WORK INSTRUCTIONS: Which of the lines below mention the word "position"? Pull each one out.

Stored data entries
▼

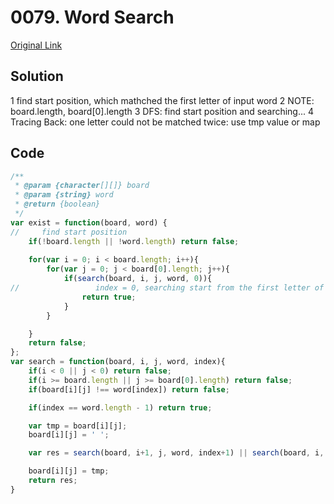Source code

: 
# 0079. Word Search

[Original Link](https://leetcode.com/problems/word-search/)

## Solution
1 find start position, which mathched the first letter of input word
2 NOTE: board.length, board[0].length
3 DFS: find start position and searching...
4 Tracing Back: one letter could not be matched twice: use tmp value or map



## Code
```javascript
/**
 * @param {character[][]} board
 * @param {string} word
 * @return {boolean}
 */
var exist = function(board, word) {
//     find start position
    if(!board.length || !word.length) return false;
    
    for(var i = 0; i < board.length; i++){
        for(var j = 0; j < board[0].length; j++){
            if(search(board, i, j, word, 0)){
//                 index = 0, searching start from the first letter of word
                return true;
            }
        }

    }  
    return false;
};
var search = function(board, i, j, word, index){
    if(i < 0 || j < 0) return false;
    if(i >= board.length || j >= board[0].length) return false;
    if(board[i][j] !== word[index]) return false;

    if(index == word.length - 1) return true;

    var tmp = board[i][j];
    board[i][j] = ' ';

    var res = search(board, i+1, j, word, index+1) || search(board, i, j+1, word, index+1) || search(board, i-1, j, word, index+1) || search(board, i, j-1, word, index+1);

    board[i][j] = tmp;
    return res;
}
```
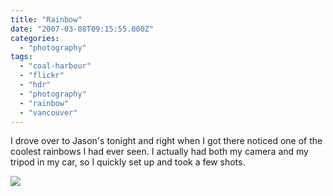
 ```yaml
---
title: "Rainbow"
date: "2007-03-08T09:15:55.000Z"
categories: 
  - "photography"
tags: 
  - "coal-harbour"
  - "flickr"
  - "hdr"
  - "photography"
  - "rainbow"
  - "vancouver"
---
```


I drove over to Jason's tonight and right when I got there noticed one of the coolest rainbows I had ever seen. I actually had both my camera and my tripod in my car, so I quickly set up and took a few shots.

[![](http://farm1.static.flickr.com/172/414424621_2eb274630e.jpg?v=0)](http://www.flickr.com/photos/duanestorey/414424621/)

▲

RESPONSE:
1 find start position, which mathched the first letter of input word
3 DFS: find start position and searching...
//     find start position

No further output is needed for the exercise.